→ Goal of the exercise:
From the records that follow, copy every line in which "drag" appears.

*** Provided records Section Begins ***

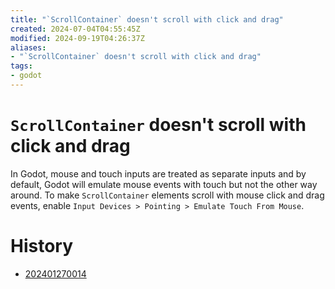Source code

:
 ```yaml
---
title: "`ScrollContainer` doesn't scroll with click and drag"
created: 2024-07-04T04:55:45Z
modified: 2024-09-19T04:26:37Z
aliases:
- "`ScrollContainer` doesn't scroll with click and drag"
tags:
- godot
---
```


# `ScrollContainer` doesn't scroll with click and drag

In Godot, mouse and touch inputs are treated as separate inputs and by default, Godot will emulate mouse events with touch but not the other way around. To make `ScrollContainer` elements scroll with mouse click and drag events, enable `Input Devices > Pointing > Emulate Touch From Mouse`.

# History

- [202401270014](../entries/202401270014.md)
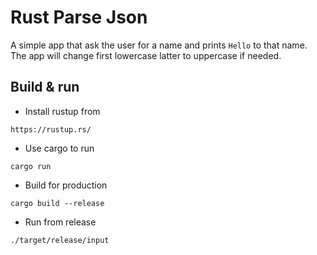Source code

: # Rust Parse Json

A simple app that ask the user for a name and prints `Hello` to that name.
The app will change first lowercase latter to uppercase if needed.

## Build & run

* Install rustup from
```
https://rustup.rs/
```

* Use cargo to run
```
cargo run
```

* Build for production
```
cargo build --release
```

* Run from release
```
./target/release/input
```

*** Provided records Section Ends ***

→ Finished exercise:
title: "`ScrollContainer` doesn't scroll with click and drag"
- "`ScrollContainer` doesn't scroll with click and drag"
# `ScrollContainer` doesn't scroll with click and drag
In Godot, mouse and touch inputs are treated as separate inputs and by default, Godot will emulate mouse events with touch but not the other way around. To make `ScrollContainer` elements scroll with mouse click and drag events, enable `Input Devices > Pointing > Emulate Touch From Mouse`.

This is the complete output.